Mevcut CHP yönetimi son yıllarda üst üste
gelen hezimetlerin sorumluluğunu kendilerinde arayacak yerde, faturayı
Parti'nin geçmişine çıkartma hadsizliğini sürdürüyor.
Çarşamba günü Ahmet Hakan'ın köşesinde yer
verdiği CHP grup başkan vekili Engin
Altay ;
-- "Dinsiz parti algısını
biraz da biz besledik" demiş ve örnek olarak türban (o,
'başörtüsü" diyor) karşısındaki geçmiş tutumlarını göstermiş;
-- "Darbeci parti algısını biraz
da biz besledik" demiş ve örnek olarak 27 Mayıs ve 28 Şubat'a
şiddetle itiraz etmemelerini göstermiş;
-- "Devletçi parti
olduk" demiş ve 60 yıldır iktidarda olmamalarına rağmen, devletin
sahibi gibi davranmalarını göstermiş;
--"Cumhuriyet'i kuran partiyiz havasından
vazgeçmeliyiz" demiş.
Bunları söyleyen bir CHP yöneticisi olamaz, olmamalıdır!
"Dinsiz parti" algısı varsa, o
algıyı yıkmanın yolu türbana teslim olarak ve bütün laiklik karşıtı eylemlere
sessiz kalarak değil, konunun bir "başörtüsü" konusu olmadığını ve
türbanın laikliği yıkmak için bir
siyasi simge olarak kullanıldığını, türbanın bugün ilk okullara kadar indiğini
halka bıkmadan anlatmaktır.
Ama nasıl anlatacaksınız ki; türbanın TBMM'ne sokulması üzerine "bugün en mutlu günüm" denildiyse, cuma gününün
fiilen tatil edilmesi yönündeki uygulamalar sessizlikle geçiştirildiyse,
diyanetin son iğrenç "fetva"sına sessiz kalarak mı dinsiz parti
algısını yıkacaksınız
"Darbeci parti" algısı varsa, o
algıyı yıkmanın yolu, "darbelerden hesap soruyoruz" aldatmacasının
peşinden giderek, sahte delillerle TSK'nin bütün Atatürk'çü kadrolarının
tasfiye edilmesine sessiz kalmak değildir.

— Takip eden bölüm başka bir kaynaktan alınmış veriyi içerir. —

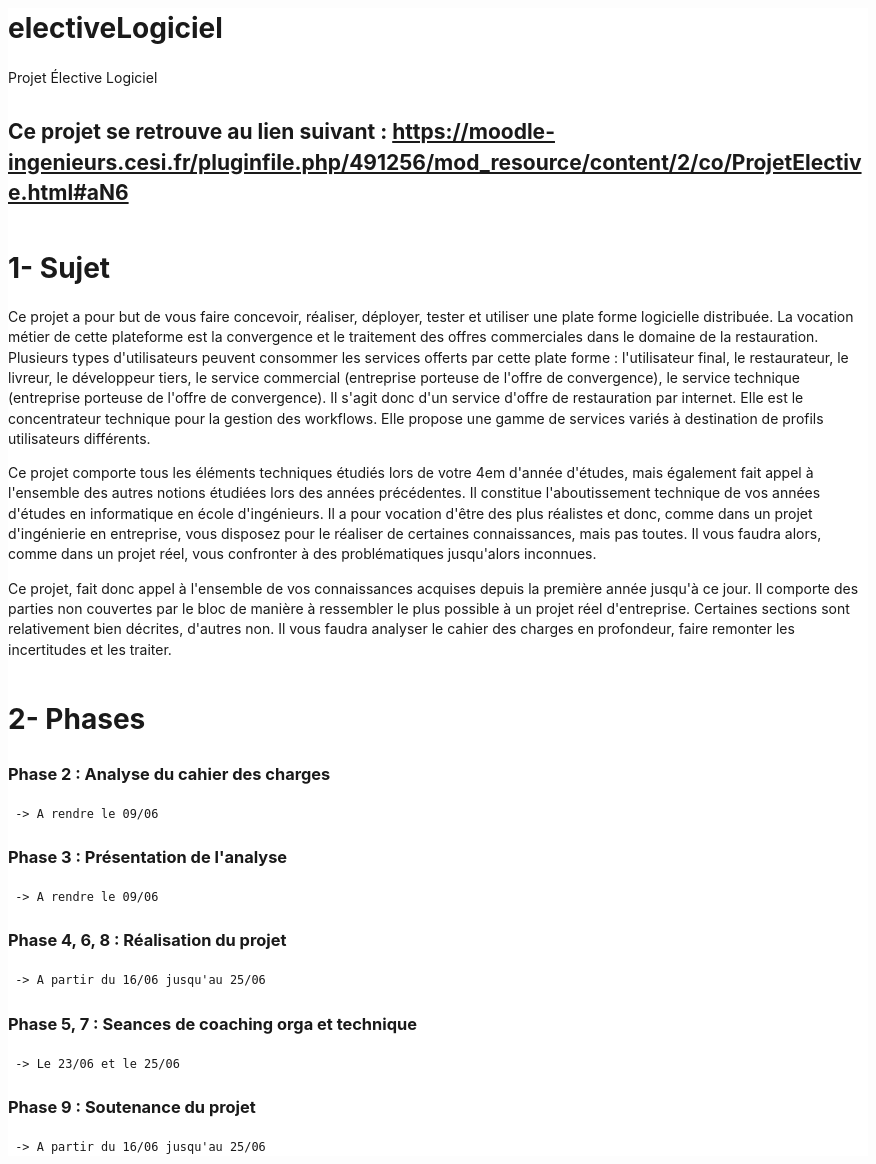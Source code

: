 # electiveLogiciel
Projet Élective Logiciel

## Ce projet se retrouve au lien suivant : https://moodle-ingenieurs.cesi.fr/pluginfile.php/491256/mod_resource/content/2/co/ProjetElective.html#aN6

# 1- Sujet

Ce projet a pour but de vous faire concevoir, réaliser, déployer, tester et utiliser une plate forme logicielle distribuée. La vocation métier de cette plateforme est la convergence et le traitement des offres commerciales dans le domaine de la restauration. Plusieurs types d'utilisateurs peuvent consommer les services offerts par cette plate forme : l'utilisateur final, le restaurateur, le livreur, le développeur tiers, le service commercial (entreprise porteuse de l'offre de convergence), le service technique (entreprise porteuse de l'offre de convergence). Il s'agit donc d'un service d'offre de restauration par internet. Elle est le concentrateur technique pour la gestion des workflows. Elle propose une gamme de services variés à destination de profils utilisateurs différents.

Ce projet comporte tous les éléments techniques étudiés lors de votre 4em d'année d'études, mais également fait appel à l'ensemble des autres notions étudiées lors des années précédentes. Il constitue l'aboutissement technique de vos années d'études en informatique en école d'ingénieurs. Il a pour vocation d'être des plus réalistes et donc, comme dans un projet d'ingénierie en entreprise, vous disposez pour le réaliser de certaines connaissances, mais pas toutes. Il vous faudra alors, comme dans un projet réel, vous confronter à des problématiques jusqu'alors inconnues.

Ce projet, fait donc appel à l'ensemble de vos connaissances acquises depuis la première année jusqu'à ce jour. Il comporte des parties non couvertes par le bloc de manière à ressembler le plus possible à un projet réel d'entreprise. Certaines sections sont relativement bien décrites, d'autres non. Il vous faudra analyser le cahier des charges en profondeur, faire remonter les incertitudes et les traiter.

# 2- Phases

### Phase 2 : Analyse du cahier des charges 
     -> A rendre le 09/06
     
### Phase 3 : Présentation de l'analyse
     -> A rendre le 09/06
     
### Phase 4, 6, 8 : Réalisation du projet 
     -> A partir du 16/06 jusqu'au 25/06
     
### Phase 5, 7 : Seances de coaching orga et technique
     -> Le 23/06 et le 25/06
     
### Phase 9 : Soutenance du projet 
     -> A partir du 16/06 jusqu'au 25/06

Hukuksuzluklara karşı çıkarken,
darbelere zemin hazırlayan dinci/bölücü hareketlere de cesaretle karşı durmaktır.
TSK’daki bütün Atatürkçü kadroları tasfiye
eden Fettullah Gülen örgütüne, geçmişte AKP’nin, şimdide sizin yaptığınız gibi
kol kanat germek değil, tam aksine onlardan, hukukun üstünlüğü güvencesi ile
bağımsız ve yansız bir yargı önünde hesap sorulması gerektiğini haykırmaktır.
Engin Altay farkında değil,
"devletçilik", yöneticisi olduğu Parti'nin altı ilkesinden birisidir.
CHP hem "devletçi"dir, hem de "devletten evvel var olan devleti
kuran partidir. Bunlardan utanacak yerde, bunların ne anlama geldiğini anlamaya
çalışsa daha iyi olur kanısındayım.
CHP’nin devletçilik anlayışı, “yurttaş
devlet için değil, devlet yurttaş içindir”. Bu anlayışımız halkçılık ve
devrimcilik ilkemizle bir arada muasır medeniyete ulaşmanın, onu geçmenin
motorudur.
CHP, emperyalizme karşı, halkının
desteğini alarak savaşan ve böylece bütün mazlum milletlere örnek olarak "Cumhuriyet'i kuran, bu ülkeye çok
partili rejimi getiren parti"dir.
Bu,
utanılacak değil, iftihar edilecek bir
tarihsel gerçektir. Grup Başkan vekilinin bu anlayışı, gelecekte,
"Cumhuriyet'i kuran Adam'dan" da utanmaya yelteneceklerinin işaretini
vermektedir. Onun resmini indirtmek, indireni korumaya almak da bu mantığın
yansıması olsa gerek.
Engin Altay, söylediklerinin ne kadar
yanlış olduğunu görmesi için kitap okumasına, araştırma yapmasına, bir şeyler
öğrenmeye çalışmasına da gerek yok,
kendisine kimin methiyeler düzdüğüne baksın, söylediklerinin ne kadar yanlış
olduğunu anlar.
Engin Altay gibi düşünenler, CHP
yönetiminde kaldığı her gün, Türkiye uçuruma giderek artan bir hızla
yaklaşıyor.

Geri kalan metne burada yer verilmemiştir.